Inter-rater agreement
Command: | Tests Inter-rater agreement |
Description
Use Inter-rater agreement to evaluate the agreement between two classifications (nominal or ordinal scales).
If the raw data are available in the spreadsheet, use Inter-rater agreement in the Statistics menu to create the classification table and calculate Kappa (Cohen 1960; Cohen 1968; Fleiss et al., 2003).
Agreement is quantified by the Kappa (K) statistic:
- K is 1 when there is perfect agreement between the classification systems
- K is 0 when there is no agreement better than chance
- K is negative when agreement is worse than chance.
Required input
In the dialog form you can enter the two classification systems in a 6x6 frequency table.
Select Weighted Kappa (Cohen 1968) if the data come from an ordered scale. If the data come from a nominal scale, do not select Weighted Kappa.

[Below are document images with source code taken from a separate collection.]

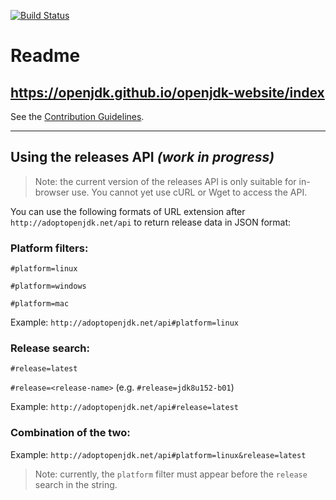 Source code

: [![Build Status](https://travis-ci.org/AdoptOpenJDK/openjdk-website.svg?branch=master)](https://travis-ci.org/AdoptOpenJDK/openjdk-website)
# Readme

## https://openjdk.github.io/openjdk-website/index

See the [Contribution Guidelines](CONTRIBUTING.md).

---

## Using the releases API _(work in progress)_

> Note: the current version of the releases API is only suitable for in-browser use. You cannot yet use cURL or Wget to access the API.

You can use the following formats of URL extension after `http://adoptopenjdk.net/api` to return release data in JSON format:

### Platform filters:

`#platform=linux`

`#platform=windows`

`#platform=mac`

Example: `http://adoptopenjdk.net/api#platform=linux`

### Release search:

`#release=latest`

`#release=<release-name>` (e.g. `#release=jdk8u152-b01`)

Example: `http://adoptopenjdk.net/api#release=latest`

### Combination of the two:

Example: `http://adoptopenjdk.net/api#platform=linux&release=latest`

> Note: currently, the `platform` filter must appear before the `release` search in the string.
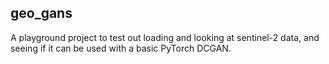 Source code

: ## geo_gans

A playground project to test out loading and looking at sentinel-2 data, and seeing if it can be used with a basic PyTorch DCGAN.
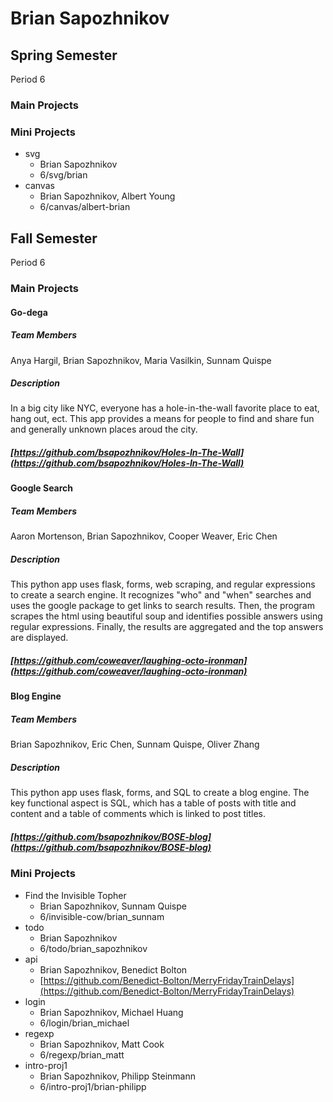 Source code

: # Brian Sapozhnikov
## Spring Semester ##
Period 6
### Main Projects ###
### Mini Projects ###
   * svg
     * Brian Sapozhnikov
	 * 6/svg/brian
   * canvas
     * Brian Sapozhnikov, Albert Young
	 * 6/canvas/albert-brian
## Fall Semester ##
Period 6
### Main Projects ###
#### Go-dega ####
##### Team Members #####
Anya Hargil, Brian Sapozhnikov, Maria Vasilkin, Sunnam Quispe
##### Description #####
In a big city like NYC, everyone has a hole-in-the-wall favorite place to eat, hang out, ect. This app provides a means for people to find and share fun and generally unknown places aroud the city.
##### [https://github.com/bsapozhnikov/Holes-In-The-Wall](https://github.com/bsapozhnikov/Holes-In-The-Wall) #####
#### Google Search ####
##### Team Members #####
Aaron Mortenson, Brian Sapozhnikov, Cooper Weaver, Eric Chen
##### Description #####
This python app uses flask, forms, web scraping, and regular expressions to create a search engine. It recognizes "who" and "when" searches and uses the google package to get links to search results. Then, the program scrapes the html using beautiful soup and identifies possible answers using regular expressions. Finally, the results are aggregated and the top answers are displayed.
##### [https://github.com/coweaver/laughing-octo-ironman](https://github.com/coweaver/laughing-octo-ironman) #####
#### Blog Engine ####
##### Team Members #####
Brian Sapozhnikov, Eric Chen, Sunnam Quispe, Oliver Zhang
##### Description #####
This python app uses flask, forms, and SQL to create a blog engine. The key functional aspect is SQL, which has a table of posts with title and content and a table of comments which is linked to post titles.
##### [https://github.com/bsapozhnikov/BOSE-blog](https://github.com/bsapozhnikov/BOSE-blog) #####
### Mini Projects ###
   * Find the Invisible Topher
     * Brian Sapozhnikov, Sunnam Quispe
	 * 6/invisible-cow/brian_sunnam
   * todo
     * Brian Sapozhnikov
     * 6/todo/brian_sapozhnikov
   * api
     * Brian Sapozhnikov, Benedict Bolton
     * [https://github.com/Benedict-Bolton/MerryFridayTrainDelays](https://github.com/Benedict-Bolton/MerryFridayTrainDelays)
   * login
     * Brian Sapozhnikov, Michael Huang
     * 6/login/brian_michael
   * regexp
     * Brian Sapozhnikov, Matt Cook
     * 6/regexp/brian_matt
   * intro-proj1
     * Brian Sapozhnikov, Philipp Steinmann
     * 6/intro-proj1/brian-philipp

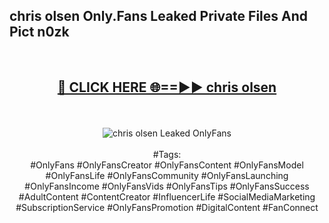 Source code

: <h2>chris olsen Only.Fans Leaked Private Files And Pict n0zk</h2>
<br>
<div align="center">
<h2><a href="https://mediafiles.top/chris_olsen" rel="nofollow">🔴 CLICK HERE 🌐==►► chris olsen</a></h2>
<br>
<br>
<a href="https://mediafiles.top/chris_olsen" rel="nofollow" data-target="animated-image.originalLink"><img src="https://i.ibb.co.com/WyWwxjT/player-gif2.gif" alt="chris olsen Leaked OnlyFans" style="max-width: 100%; display: inline-block;" data-target="animated-image.originalImage"></a>
<br><br>
#Tags:
<br>
#OnlyFans #OnlyFansCreator #OnlyFansContent #OnlyFansModel #OnlyFansLife #OnlyFansCommunity #OnlyFansLaunching #OnlyFansIncome #OnlyFansVids #OnlyFansTips #OnlyFansSuccess #AdultContent #ContentCreator #InfluencerLife #SocialMediaMarketing #SubscriptionService #OnlyFansPromotion #DigitalContent #FanConnect
</div>
<br> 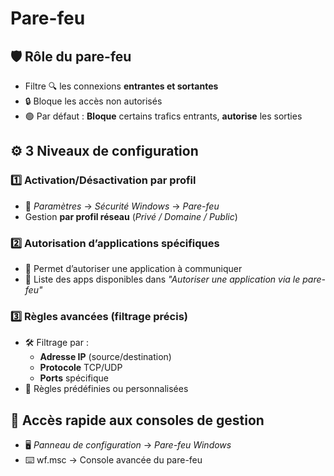 # Pare-feu

## **🛡️ Rôle du pare-feu**

- Filtre 🔍 les connexions **entrantes et sortantes**
- 🔒 Bloque les accès non autorisés
- 🟢 Par défaut : **Bloque** certains trafics entrants, **autorise** les sorties



## **⚙️ 3 Niveaux de configuration**

### **1️⃣ Activation/Désactivation par profil**

- 📌 *Paramètres* → *Sécurité Windows* → *Pare-feu*
- Gestion **par profil réseau** (*Privé / Domaine / Public*)

### **2️⃣ Autorisation d’applications spécifiques**

- 🎯 Permet d’autoriser une application à communiquer
- 📜 Liste des apps disponibles dans *"Autoriser une application via le pare-feu"*

### **3️⃣ Règles avancées (filtrage précis)**

- 🛠️ Filtrage par :
  - **Adresse IP** (source/destination)
  - **Protocole** TCP/UDP
  - **Ports** spécifique
- 📜 Règles prédéfinies ou personnalisées



## **🚀 Accès rapide aux consoles de gestion**

- 🖥️ *Panneau de configuration* → *Pare-feu Windows*
- ⌨️ wf.msc → Console avancée du pare-feu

In this example, from the 6 cases that observer B has placed in class 1, observer A has placed 5 in class 1 and 1 in class 2; from the 19 cases that observer B has placed in class 2, observer A has placed 3 in class 1, 12 in class 2 and 4 in class 3; and from the 12 cases that observer B has placed in class 3, observer A has placed 2 in class 1, 2 in class 2 and 8 in class 3.
After you have entered the data, click Test.
Results
MedCalc calculates the value for Kappa with its standard Error and 95% confidence interval (CI).
MedCalc calculates the inter-rater agreement statistic Kappa according to Cohen, 1960; and weighted Kappa according to Cohen, 1968. Computational details are also given in Altman, 1991 (p. 406-407). The standard error and 95% confidence interval are calculated according to Fleiss et al., 2003.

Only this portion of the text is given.